A popular mid-20th-century chair design from Savoy & Son. Savoy Contract Furniture
With the goal of restoring places of rest and contemplation in the galleries for visitors, staff gathered original Savoy & Son furnishings from their disparate landing places to be inventoried and prepared for refurbishment. Harrisburg-area upholsterer Neil Choquette rehabilitated a first set of a dozen benches for galleries and hallways, recovering them in a vinyl consistent with the building’s original color palette while renewing the pieces’ original handsome walnut legs and trims. A second phase was begun through the Philadelphia-based Conservation Center for Art & Historic Artifacts, working with East Penn Upholstery in Emmaus, Lehigh County.
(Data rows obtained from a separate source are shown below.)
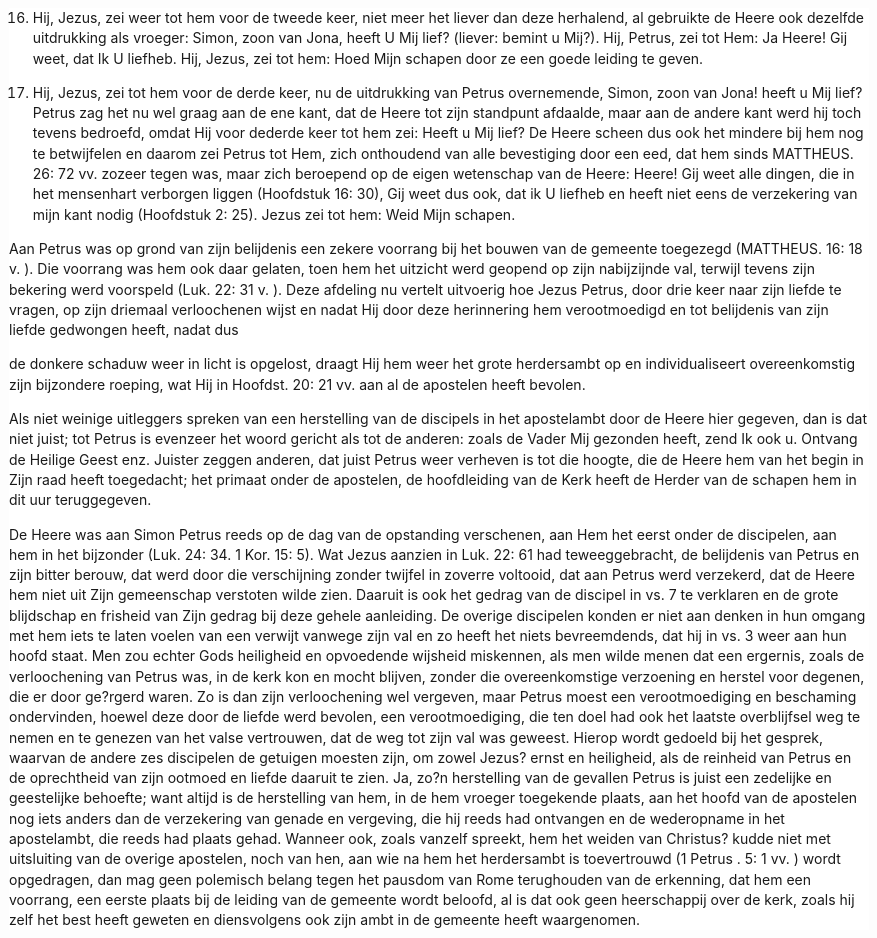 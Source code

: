 16. Hij, Jezus, zei weer tot hem voor de tweede keer, niet meer het liever dan deze herhalend, al gebruikte de Heere ook dezelfde uitdrukking als vroeger: Simon, zoon van Jona, heeft U Mij lief? (liever: bemint u Mij?). Hij, Petrus, zei tot Hem: Ja Heere! Gij weet, dat Ik U liefheb. Hij, Jezus, zei tot hem: Hoed Mijn schapen door ze een goede leiding te geven.

17. Hij, Jezus, zei tot hem voor de derde keer, nu de uitdrukking van Petrus overnemende, Simon, zoon van Jona! heeft u Mij lief? Petrus zag het nu wel graag aan de ene kant, dat de Heere tot zijn standpunt afdaalde, maar aan de andere kant werd hij toch tevens bedroefd, omdat Hij voor dederde keer tot hem zei: Heeft u Mij lief? De Heere scheen dus ook het mindere bij hem nog te betwijfelen en daarom zei Petrus tot Hem, zich onthoudend van alle bevestiging door een eed, dat hem sinds MATTHEUS. 26: 72 vv. zozeer tegen was, maar zich beroepend op de eigen wetenschap van de Heere: Heere! Gij weet alle dingen, die in het mensenhart verborgen liggen (Hoofdstuk 16: 30), Gij weet dus ook, dat ik U liefheb en heeft niet eens de verzekering van mijn kant nodig (Hoofdstuk 2: 25). Jezus zei tot hem: Weid Mijn schapen.

Aan Petrus was op grond van zijn belijdenis een zekere voorrang bij het bouwen van de gemeente toegezegd (MATTHEUS. 16: 18 v. ). Die voorrang was hem ook daar gelaten, toen hem het uitzicht werd geopend op zijn nabijzijnde val, terwijl tevens zijn bekering werd voorspeld (Luk. 22: 31 v. ). Deze afdeling nu vertelt uitvoerig hoe Jezus Petrus, door drie keer naar zijn liefde te vragen, op zijn driemaal verloochenen wijst en nadat Hij door deze herinnering hem verootmoedigd en tot belijdenis van zijn liefde gedwongen heeft, nadat dus

de donkere schaduw weer in licht is opgelost, draagt Hij hem weer het grote herdersambt op en individualiseert overeenkomstig zijn bijzondere roeping, wat Hij in Hoofdst. 20: 21 vv. aan al de apostelen heeft bevolen.

Als niet weinige uitleggers spreken van een herstelling van de discipels in het apostelambt door de Heere hier gegeven, dan is dat niet juist; tot Petrus is evenzeer het woord gericht als tot de anderen: zoals de Vader Mij gezonden heeft, zend Ik ook u. Ontvang de Heilige Geest enz. Juister zeggen anderen, dat juist Petrus weer verheven is tot die hoogte, die de Heere hem van het begin in Zijn raad heeft toegedacht; het primaat onder de apostelen, de hoofdleiding van de Kerk heeft de Herder van de schapen hem in dit uur teruggegeven.

De Heere was aan Simon Petrus reeds op de dag van de opstanding verschenen, aan Hem het eerst onder de discipelen, aan hem in het bijzonder (Luk. 24: 34. 1 Kor. 15: 5). Wat Jezus aanzien in Luk. 22: 61 had teweeggebracht, de belijdenis van Petrus en zijn bitter berouw, dat werd door die verschijning zonder twijfel in zoverre voltooid, dat aan Petrus werd verzekerd, dat de Heere hem niet uit Zijn gemeenschap verstoten wilde zien. Daaruit is ook het gedrag van de discipel in vs. 7 te verklaren en de grote blijdschap en frisheid van Zijn gedrag bij deze gehele aanleiding. De overige discipelen konden er niet aan denken in hun omgang met hem iets te laten voelen van een verwijt vanwege zijn val en zo heeft het niets bevreemdends, dat hij in vs. 3 weer aan hun hoofd staat. Men zou echter Gods heiligheid en opvoedende wijsheid miskennen, als men wilde menen dat een ergernis, zoals de verloochening van Petrus was, in de kerk kon en mocht blijven, zonder die overeenkomstige verzoening en herstel voor degenen, die er door ge?rgerd waren. Zo is dan zijn verloochening wel vergeven, maar Petrus moest een verootmoediging en beschaming ondervinden, hoewel deze door de liefde werd bevolen, een verootmoediging, die ten doel had ook het laatste overblijfsel weg te nemen en te genezen van het valse vertrouwen, dat de weg tot zijn val was geweest. Hierop wordt gedoeld bij het gesprek, waarvan de andere zes discipelen de getuigen moesten zijn, om zowel Jezus? ernst en heiligheid, als de reinheid van Petrus en de oprechtheid van zijn ootmoed en liefde daaruit te zien. Ja, zo?n herstelling van de gevallen Petrus is juist een zedelijke en geestelijke behoefte; want altijd is de herstelling van hem, in de hem vroeger toegekende plaats, aan het hoofd van de apostelen nog iets anders dan de verzekering van genade en vergeving, die hij reeds had ontvangen en de wederopname in het apostelambt, die reeds had plaats gehad. Wanneer ook, zoals vanzelf spreekt, hem het weiden van Christus? kudde niet met uitsluiting van de overige apostelen, noch van hen, aan wie na hem het herdersambt is toevertrouwd (1 Petrus . 5: 1 vv. ) wordt opgedragen, dan mag geen polemisch belang tegen het pausdom van Rome terughouden van de erkenning, dat hem een voorrang, een eerste plaats bij de leiding van de gemeente wordt beloofd, al is dat ook geen heerschappij over de kerk, zoals hij zelf het best heeft geweten en diensvolgens ook zijn ambt in de gemeente heeft waargenomen.
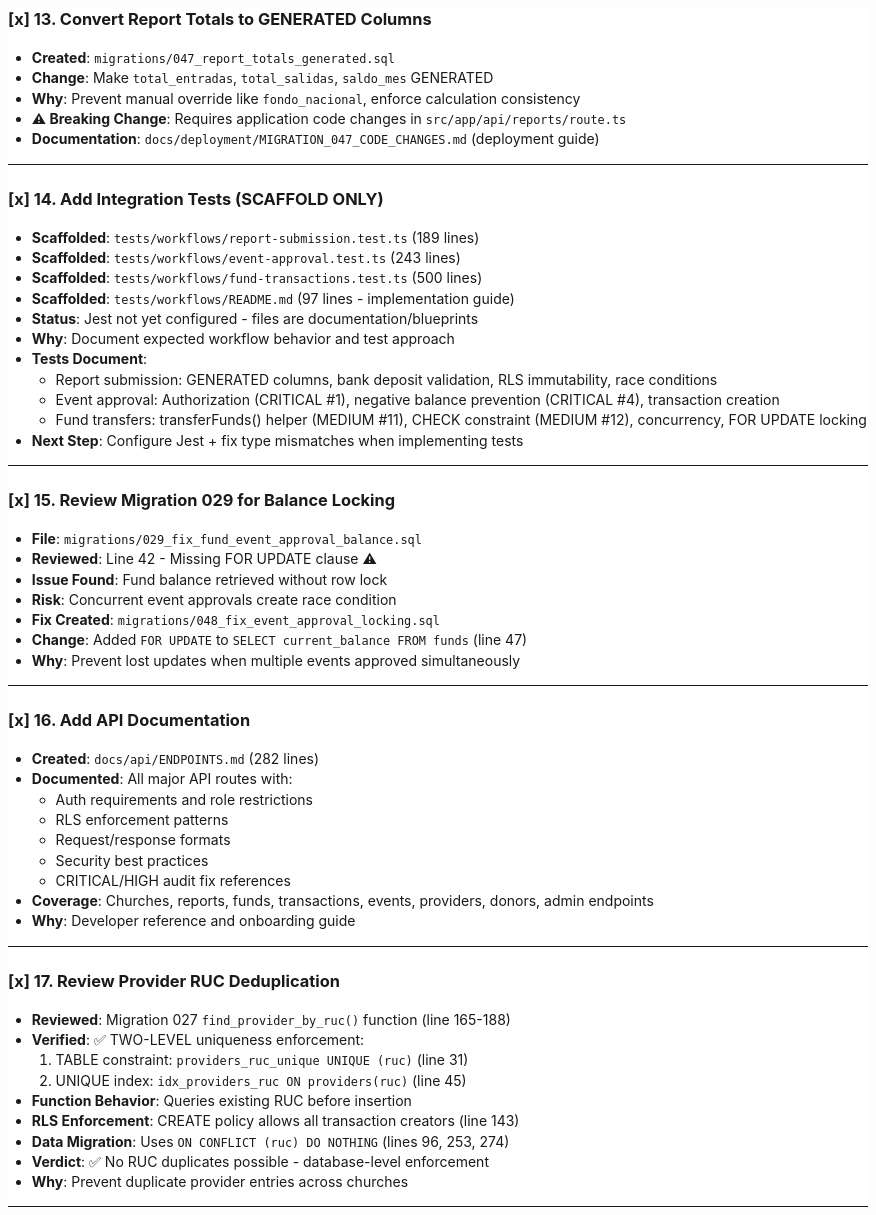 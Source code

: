 ### [x] 13. Convert Report Totals to GENERATED Columns
- **Created**: `migrations/047_report_totals_generated.sql`
- **Change**: Make `total_entradas`, `total_salidas`, `saldo_mes` GENERATED
- **Why**: Prevent manual override like `fondo_nacional`, enforce calculation consistency
- **⚠️ Breaking Change**: Requires application code changes in `src/app/api/reports/route.ts`
- **Documentation**: `docs/deployment/MIGRATION_047_CODE_CHANGES.md` (deployment guide)

---

### [x] 14. Add Integration Tests (SCAFFOLD ONLY)
- **Scaffolded**: `tests/workflows/report-submission.test.ts` (189 lines)
- **Scaffolded**: `tests/workflows/event-approval.test.ts` (243 lines)
- **Scaffolded**: `tests/workflows/fund-transactions.test.ts` (500 lines)
- **Scaffolded**: `tests/workflows/README.md` (97 lines - implementation guide)
- **Status**: Jest not yet configured - files are documentation/blueprints
- **Why**: Document expected workflow behavior and test approach
- **Tests Document**:
  - Report submission: GENERATED columns, bank deposit validation, RLS immutability, race conditions
  - Event approval: Authorization (CRITICAL #1), negative balance prevention (CRITICAL #4), transaction creation
  - Fund transfers: transferFunds() helper (MEDIUM #11), CHECK constraint (MEDIUM #12), concurrency, FOR UPDATE locking
- **Next Step**: Configure Jest + fix type mismatches when implementing tests

---

### [x] 15. Review Migration 029 for Balance Locking
- **File**: `migrations/029_fix_fund_event_approval_balance.sql`
- **Reviewed**: Line 42 - Missing FOR UPDATE clause ⚠️
- **Issue Found**: Fund balance retrieved without row lock
- **Risk**: Concurrent event approvals create race condition
- **Fix Created**: `migrations/048_fix_event_approval_locking.sql`
- **Change**: Added `FOR UPDATE` to `SELECT current_balance FROM funds` (line 47)
- **Why**: Prevent lost updates when multiple events approved simultaneously

---

### [x] 16. Add API Documentation
- **Created**: `docs/api/ENDPOINTS.md` (282 lines)
- **Documented**: All major API routes with:
  - Auth requirements and role restrictions
  - RLS enforcement patterns
  - Request/response formats
  - Security best practices
  - CRITICAL/HIGH audit fix references
- **Coverage**: Churches, reports, funds, transactions, events, providers, donors, admin endpoints
- **Why**: Developer reference and onboarding guide

---

### [x] 17. Review Provider RUC Deduplication
- **Reviewed**: Migration 027 `find_provider_by_ruc()` function (line 165-188)
- **Verified**: ✅ TWO-LEVEL uniqueness enforcement:
  1. TABLE constraint: `providers_ruc_unique UNIQUE (ruc)` (line 31)
  2. UNIQUE index: `idx_providers_ruc ON providers(ruc)` (line 45)
- **Function Behavior**: Queries existing RUC before insertion
- **RLS Enforcement**: CREATE policy allows all transaction creators (line 143)
- **Data Migration**: Uses `ON CONFLICT (ruc) DO NOTHING` (lines 96, 253, 274)
- **Verdict**: ✅ No RUC duplicates possible - database-level enforcement
- **Why**: Prevent duplicate provider entries across churches

---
East Penn is helmed by Dave Erbe, a furniture maker and upholsterer who trained and worked for a number of years in the 1960s and ’70s at the internationally known Modernist furniture design company Knoll in East Greenville, Montgomery County. Erbe and his team were enlisted to reconstruct The State Museum’s many precise and loose cushions for built-in seating features in Memorial Hall and the foyer of the Auditorium, as well as to reupholster and renew a number of original Savoy & Son chairs and sofas for galleries and the fifth-floor administrative lobby.
The effort to renew period furnishings for The State Museum and Archives Complex has proven to be timely. The return of Midcentury Modern motifs in popular culture today coincides with the complex’s 2014 listing in the National Register of Historic Places and its 50-year milestone. The refreshing of select spaces in time for this anniversary has resulted in stylish and engaging interiors that Mad Men’s lead character Don Draper or PHMC’s pioneering S.K. Stevens would certainly recognize.
Beth Hager is PHMC’s director of strategic initiatives and has coordinated the anniversary furnishings project at The State Museum and Archives Complex.